Supplied records —
↓↓↓

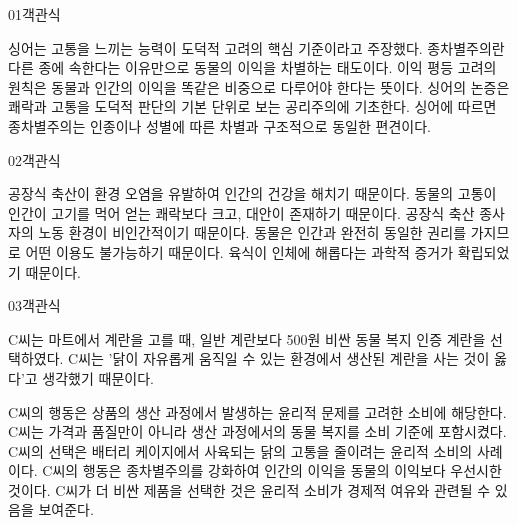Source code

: \documentclass[fs85,seriesWit]{korfarm-base}
\begin{document}
\kfBeginMC
\begin{kfQBlock}{01}{객관식}
\begin{kfChoices}
\kfChoice 싱어는 고통을 느끼는 능력이 도덕적 고려의 핵심 기준이라고 주장했다.
\kfChoice 종차별주의란 다른 종에 속한다는 이유만으로 동물의 이익을 차별하는 태도이다.
\kfChoice 이익 평등 고려의 원칙은 동물과 인간의 이익을 똑같은 비중으로 다루어야 한다는 뜻이다.
\kfChoice 싱어의 논증은 쾌락과 고통을 도덕적 판단의 기본 단위로 보는 공리주의에 기초한다.
\kfChoice 싱어에 따르면 종차별주의는 인종이나 성별에 따른 차별과 구조적으로 동일한 편견이다.
\end{kfChoices}
\end{kfQBlock}

\begin{kfQBlock}{02}{객관식}
\begin{kfChoices}
\kfChoice 공장식 축산이 환경 오염을 유발하여 인간의 건강을 해치기 때문이다.
\kfChoice 동물의 고통이 인간이 고기를 먹어 얻는 쾌락보다 크고, 대안이 존재하기 때문이다.
\kfChoice 공장식 축산 종사자의 노동 환경이 비인간적이기 때문이다.
\kfChoice 동물은 인간과 완전히 동일한 권리를 가지므로 어떤 이용도 불가능하기 때문이다.
\kfChoice 육식이 인체에 해롭다는 과학적 증거가 확립되었기 때문이다.
\end{kfChoices}
\end{kfQBlock}

\begin{kfQBlock}{03}{객관식}
\begin{kfEvidence}C씨는 마트에서 계란을 고를 때, 일반 계란보다 500원 비싼 동물 복지 인증 계란을 선택하였다. C씨는 '닭이 자유롭게 움직일 수 있는 환경에서 생산된 계란을 사는 것이 옳다'고 생각했기 때문이다.\end{kfEvidence}
\begin{kfChoices}
\kfChoice C씨의 행동은 상품의 생산 과정에서 발생하는 윤리적 문제를 고려한 소비에 해당한다.
\kfChoice C씨는 가격과 품질만이 아니라 생산 과정에서의 동물 복지를 소비 기준에 포함시켰다.
\kfChoice C씨의 선택은 배터리 케이지에서 사육되는 닭의 고통을 줄이려는 윤리적 소비의 사례이다.
\kfChoice C씨의 행동은 종차별주의를 강화하여 인간의 이익을 동물의 이익보다 우선시한 것이다.
\kfChoice C씨가 더 비싼 제품을 선택한 것은 윤리적 소비가 경제적 여유와 관련될 수 있음을 보여준다.
\end{kfChoices}
\end{kfQBlock}
\end{document}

↑↑↑

Work request —
What you give back should be exactly the lines from the one with "소비 기준에 포함시켰다." through the final line of the listing, and no others.

Solution to this exercise —
\kfChoice C씨는 가격과 품질만이 아니라 생산 과정에서의 동물 복지를 소비 기준에 포함시켰다.
\kfChoice C씨의 선택은 배터리 케이지에서 사육되는 닭의 고통을 줄이려는 윤리적 소비의 사례이다.
\kfChoice C씨의 행동은 종차별주의를 강화하여 인간의 이익을 동물의 이익보다 우선시한 것이다.
\kfChoice C씨가 더 비싼 제품을 선택한 것은 윤리적 소비가 경제적 여유와 관련될 수 있음을 보여준다.
\end{kfChoices}
\end{kfQBlock}
\end{document}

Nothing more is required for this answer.